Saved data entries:
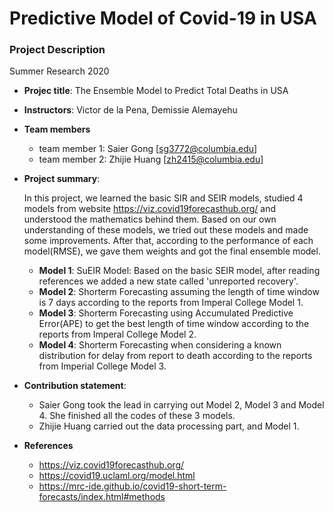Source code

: # Predictive Model of Covid-19 in USA
### Project Description
Summer Research 2020
+ **Projec title**: The Ensemble Model to Predict Total Deaths in USA
+ **Instructors**: Victor de la Pena, Demissie Alemayehu
+ **Team members**
	+ team member 1: Saier Gong [sg3772@columbia.edu]
	+ team member 2: Zhijie Huang [zh2415@columbia.edu]
+ **Project summary**:
  
  In this project, we learned the basic SIR and SEIR models, studied 4 models from website https://viz.covid19forecasthub.org/ and understood the mathematics behind them. Based on our own understanding of these models, we tried out these models and made some improvements. After that, according to the performance of each model(RMSE), we gave them weights and got the final ensemble model.
  + **Model 1**: SuEIR Model: Based on the basic SEIR model, after reading references we added a new state called 'unreported recovery'.
  + **Model 2**: Shorterm Forecasting assuming the length of time window is 7 days according to the reports from Imperal College Model 1.
  + **Model 3**: Shorterm Forecasting using Accumulated Predictive Error(APE) to get the best length of time window according to the reports from Imperal College Model 2.
  + **Model 4**: Shorterm Forecasting when considering a known distribution for delay from report to death according to the reports from Imperial College Model 3.
+ **Contribution statement**:
  + Saier Gong took the lead in carrying out Model 2, Model 3 and Model 4. She finished all the codes of these 3 models.
  + Zhijie Huang carried out the data processing part, and Model 1.
+ **References**
  + https://viz.covid19forecasthub.org/
  + https://covid19.uclaml.org/model.html
  + https://mrc-ide.github.io/covid19-short-term-forecasts/index.html#methods
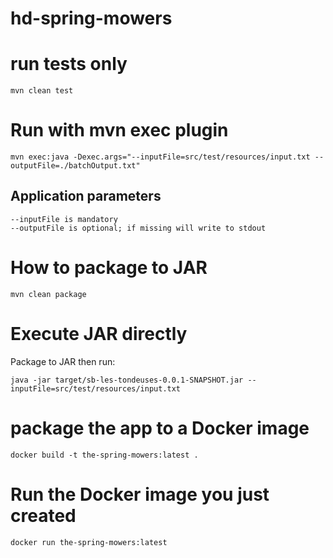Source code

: # hd-spring-mowers

# run tests only 
    mvn clean test

# Run with mvn exec plugin
    mvn exec:java -Dexec.args="--inputFile=src/test/resources/input.txt --outputFile=./batchOutput.txt"

## Application parameters
    --inputFile is mandatory
    --outputFile is optional; if missing will write to stdout

# How to package to JAR
    mvn clean package

# Execute JAR directly 
Package to JAR then run:

    java -jar target/sb-les-tondeuses-0.0.1-SNAPSHOT.jar --inputFile=src/test/resources/input.txt

# package the app to a Docker image
    docker build -t the-spring-mowers:latest .

# Run the Docker image you just created
    docker run the-spring-mowers:latest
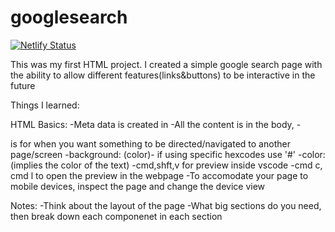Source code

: # googlesearch
[![Netlify Status](https://api.netlify.com/api/v1/badges/88b7a26b-a39c-49b1-be42-8f8864c16728/deploy-status)](https://app.netlify.com/sites/gentle-crumble-93ef00/deploys)

This was my first HTML project. I created a simple google search page with the ability to allow different features(links&buttons) to be interactive in the future

Things I learned:

HTML Basics:
-Meta data is created in <head><head/>
-All the content is in the body, <body><body/>
-<nav><nav/> is for when you want something to be directed/navigated to another page/screen
-background: (color)- if using specific hexcodes use '#'
-color: (implies the color of the text)
-cmd,shft,v for preview inside vscode
-cmd c, cmd l to open the preview in the webpage
-To accomodate your page to mobile devices, inspect the page and change the device view



Notes: 
-Think about the layout of the page
-What big sections do you need, then break down each componenet in each section
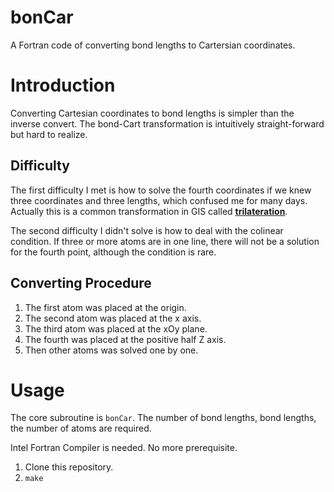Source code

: # bonCar
A Fortran code of converting bond lengths to Cartersian coordinates. 

# Introduction
Converting Cartesian coordinates to bond lengths is simpler than the inverse convert. The bond-Cart transformation is intuitively straight-forward but hard to realize. 

## Difficulty
The first difficulty I met is how to solve the fourth coordinates if we knew three coordinates and three lengths, which confused me for many days. Actually this is a common transformation in GIS called [**trilateration**](https://math.stackexchange.com/questions/2969363/finding-a-4th-point-in-3d-space-knowing-3-other-points-and-2-distances-to-the-4t). 

The second difficulty I didn't solve is how to deal with the colinear condition. If three or more atoms are in one line, there will not be a solution for the fourth point, although the condition is rare. 

## Converting Procedure
1. The first atom was placed at the origin. 
2. The second atom was placed at the x axis. 
3. The third atom was placed at the xOy plane. 
4. The fourth was placed at the positive half Z axis. 
5. Then other atoms was solved one by one. 

# Usage
The core subroutine is `bonCar`. The number of bond lengths, bond lengths, the number of atoms are required. 

Intel Fortran Compiler is needed. No more prerequisite. 

1. Clone this repository. 
2. `make`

Work task
When a line contains the string "java", copy it from the records.

Result of the task
    mvn exec:java -Dexec.args="--inputFile=src/test/resources/input.txt --outputFile=./batchOutput.txt"
    java -jar target/sb-les-tondeuses-0.0.1-SNAPSHOT.jar --inputFile=src/test/resources/input.txt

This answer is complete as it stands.